● **Exercise input**
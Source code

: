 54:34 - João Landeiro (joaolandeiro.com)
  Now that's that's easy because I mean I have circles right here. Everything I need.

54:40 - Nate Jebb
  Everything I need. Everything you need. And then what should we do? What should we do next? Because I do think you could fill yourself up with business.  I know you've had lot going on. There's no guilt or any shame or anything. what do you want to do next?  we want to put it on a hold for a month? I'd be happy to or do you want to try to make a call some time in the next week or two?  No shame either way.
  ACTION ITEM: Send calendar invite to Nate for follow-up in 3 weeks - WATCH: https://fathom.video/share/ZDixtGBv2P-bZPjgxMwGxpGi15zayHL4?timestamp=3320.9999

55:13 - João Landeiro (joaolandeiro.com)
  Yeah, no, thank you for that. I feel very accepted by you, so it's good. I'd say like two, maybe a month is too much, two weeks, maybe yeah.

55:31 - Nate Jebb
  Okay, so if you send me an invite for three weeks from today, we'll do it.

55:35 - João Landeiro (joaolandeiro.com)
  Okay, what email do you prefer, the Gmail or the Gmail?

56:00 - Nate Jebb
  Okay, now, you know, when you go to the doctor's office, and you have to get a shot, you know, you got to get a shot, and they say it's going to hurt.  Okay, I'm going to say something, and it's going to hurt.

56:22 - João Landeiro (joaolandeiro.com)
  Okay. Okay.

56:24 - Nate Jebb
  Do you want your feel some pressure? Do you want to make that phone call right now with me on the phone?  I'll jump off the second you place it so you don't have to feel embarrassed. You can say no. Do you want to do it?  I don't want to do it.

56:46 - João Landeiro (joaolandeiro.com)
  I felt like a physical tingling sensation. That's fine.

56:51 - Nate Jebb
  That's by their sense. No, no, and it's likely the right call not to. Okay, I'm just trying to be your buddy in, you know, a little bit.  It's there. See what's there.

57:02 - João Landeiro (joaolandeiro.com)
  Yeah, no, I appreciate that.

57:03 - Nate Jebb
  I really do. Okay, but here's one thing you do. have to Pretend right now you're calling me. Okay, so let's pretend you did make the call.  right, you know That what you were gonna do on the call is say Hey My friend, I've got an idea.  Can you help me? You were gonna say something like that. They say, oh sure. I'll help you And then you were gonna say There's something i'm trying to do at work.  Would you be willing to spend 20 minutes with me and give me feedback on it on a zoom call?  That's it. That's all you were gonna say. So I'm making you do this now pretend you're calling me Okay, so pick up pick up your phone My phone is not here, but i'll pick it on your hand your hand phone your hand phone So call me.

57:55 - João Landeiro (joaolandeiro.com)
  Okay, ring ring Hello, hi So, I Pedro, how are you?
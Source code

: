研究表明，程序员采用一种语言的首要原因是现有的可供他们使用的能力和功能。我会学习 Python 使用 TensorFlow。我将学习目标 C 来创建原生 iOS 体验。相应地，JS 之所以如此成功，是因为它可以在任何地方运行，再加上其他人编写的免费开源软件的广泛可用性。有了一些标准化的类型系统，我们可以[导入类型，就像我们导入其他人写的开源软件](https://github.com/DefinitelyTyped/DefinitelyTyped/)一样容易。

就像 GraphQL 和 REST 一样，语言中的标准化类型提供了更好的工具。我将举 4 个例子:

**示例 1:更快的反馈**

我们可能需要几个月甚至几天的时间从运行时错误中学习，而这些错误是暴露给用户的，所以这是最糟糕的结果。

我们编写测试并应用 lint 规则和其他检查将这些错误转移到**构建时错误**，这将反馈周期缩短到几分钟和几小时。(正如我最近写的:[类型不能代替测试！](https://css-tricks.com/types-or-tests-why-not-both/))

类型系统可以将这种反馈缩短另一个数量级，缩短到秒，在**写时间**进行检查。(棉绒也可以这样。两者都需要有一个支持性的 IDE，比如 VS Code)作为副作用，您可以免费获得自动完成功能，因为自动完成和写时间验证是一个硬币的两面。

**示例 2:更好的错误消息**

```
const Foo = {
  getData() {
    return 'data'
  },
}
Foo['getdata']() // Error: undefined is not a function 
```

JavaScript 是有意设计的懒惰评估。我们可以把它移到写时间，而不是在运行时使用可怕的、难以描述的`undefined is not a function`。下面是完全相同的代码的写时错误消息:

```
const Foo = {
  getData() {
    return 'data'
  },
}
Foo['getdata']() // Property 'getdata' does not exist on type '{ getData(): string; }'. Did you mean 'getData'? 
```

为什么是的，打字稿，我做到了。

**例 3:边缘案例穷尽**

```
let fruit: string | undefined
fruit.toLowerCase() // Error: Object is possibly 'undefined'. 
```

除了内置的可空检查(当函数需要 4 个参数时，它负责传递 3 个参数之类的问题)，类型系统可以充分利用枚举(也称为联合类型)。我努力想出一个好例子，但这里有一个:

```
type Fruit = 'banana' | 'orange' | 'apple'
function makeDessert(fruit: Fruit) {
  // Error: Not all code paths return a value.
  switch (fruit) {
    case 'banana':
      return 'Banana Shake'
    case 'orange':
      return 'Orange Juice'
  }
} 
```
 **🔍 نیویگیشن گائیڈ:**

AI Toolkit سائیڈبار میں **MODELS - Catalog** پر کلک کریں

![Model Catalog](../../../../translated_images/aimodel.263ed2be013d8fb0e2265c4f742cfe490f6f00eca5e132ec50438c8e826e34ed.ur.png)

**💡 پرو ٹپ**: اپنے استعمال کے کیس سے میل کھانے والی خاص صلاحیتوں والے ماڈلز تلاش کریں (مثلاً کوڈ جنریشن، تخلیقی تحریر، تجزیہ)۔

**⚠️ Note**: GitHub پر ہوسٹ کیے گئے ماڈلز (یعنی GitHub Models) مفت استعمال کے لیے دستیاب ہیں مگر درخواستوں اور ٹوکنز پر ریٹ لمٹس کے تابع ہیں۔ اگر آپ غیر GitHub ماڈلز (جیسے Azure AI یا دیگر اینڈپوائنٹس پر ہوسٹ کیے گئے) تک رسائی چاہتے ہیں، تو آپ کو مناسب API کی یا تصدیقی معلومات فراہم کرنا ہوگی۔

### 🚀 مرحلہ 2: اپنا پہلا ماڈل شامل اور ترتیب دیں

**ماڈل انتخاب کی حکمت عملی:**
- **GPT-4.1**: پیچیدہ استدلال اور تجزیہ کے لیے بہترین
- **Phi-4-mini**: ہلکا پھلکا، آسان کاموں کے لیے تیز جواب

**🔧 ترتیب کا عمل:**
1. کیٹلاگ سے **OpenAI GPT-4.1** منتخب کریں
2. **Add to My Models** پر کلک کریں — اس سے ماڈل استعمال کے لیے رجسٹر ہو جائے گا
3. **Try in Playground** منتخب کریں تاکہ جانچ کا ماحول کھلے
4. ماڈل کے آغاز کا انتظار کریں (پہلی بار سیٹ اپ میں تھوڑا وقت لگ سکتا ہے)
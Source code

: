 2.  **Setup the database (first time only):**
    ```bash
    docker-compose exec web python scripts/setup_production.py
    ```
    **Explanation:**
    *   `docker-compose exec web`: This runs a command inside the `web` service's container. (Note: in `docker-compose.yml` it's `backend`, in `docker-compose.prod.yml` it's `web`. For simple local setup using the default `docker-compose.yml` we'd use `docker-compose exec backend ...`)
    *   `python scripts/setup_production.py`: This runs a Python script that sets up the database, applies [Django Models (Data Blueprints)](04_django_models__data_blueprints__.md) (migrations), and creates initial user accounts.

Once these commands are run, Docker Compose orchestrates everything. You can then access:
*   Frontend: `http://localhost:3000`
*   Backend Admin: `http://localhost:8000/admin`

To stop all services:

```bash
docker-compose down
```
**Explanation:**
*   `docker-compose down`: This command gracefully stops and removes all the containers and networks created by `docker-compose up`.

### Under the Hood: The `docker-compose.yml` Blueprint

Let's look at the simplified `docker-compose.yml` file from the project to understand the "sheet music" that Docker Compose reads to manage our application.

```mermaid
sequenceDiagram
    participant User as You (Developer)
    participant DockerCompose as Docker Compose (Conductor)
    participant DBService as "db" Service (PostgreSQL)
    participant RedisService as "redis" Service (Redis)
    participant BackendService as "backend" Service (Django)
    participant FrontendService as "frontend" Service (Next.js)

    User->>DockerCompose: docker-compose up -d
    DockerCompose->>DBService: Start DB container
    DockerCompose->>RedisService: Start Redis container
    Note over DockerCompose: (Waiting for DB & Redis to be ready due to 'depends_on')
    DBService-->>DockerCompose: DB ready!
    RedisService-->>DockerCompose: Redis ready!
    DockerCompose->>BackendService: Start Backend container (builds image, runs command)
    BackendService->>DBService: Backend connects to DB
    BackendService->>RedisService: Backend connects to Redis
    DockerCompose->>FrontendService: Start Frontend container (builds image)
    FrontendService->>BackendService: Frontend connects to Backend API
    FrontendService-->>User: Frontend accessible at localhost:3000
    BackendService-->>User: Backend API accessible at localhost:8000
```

● **Activity**
Starting at the top of the listing above, repeat every line exactly until the line that contains "54:40 - Nate Jebb" has been repeated too.

● **Answer space**
Source code

: 54:34 - João Landeiro (joaolandeiro.com)
  Now that's that's easy because I mean I have circles right here. Everything I need.

54:40 - Nate Jebb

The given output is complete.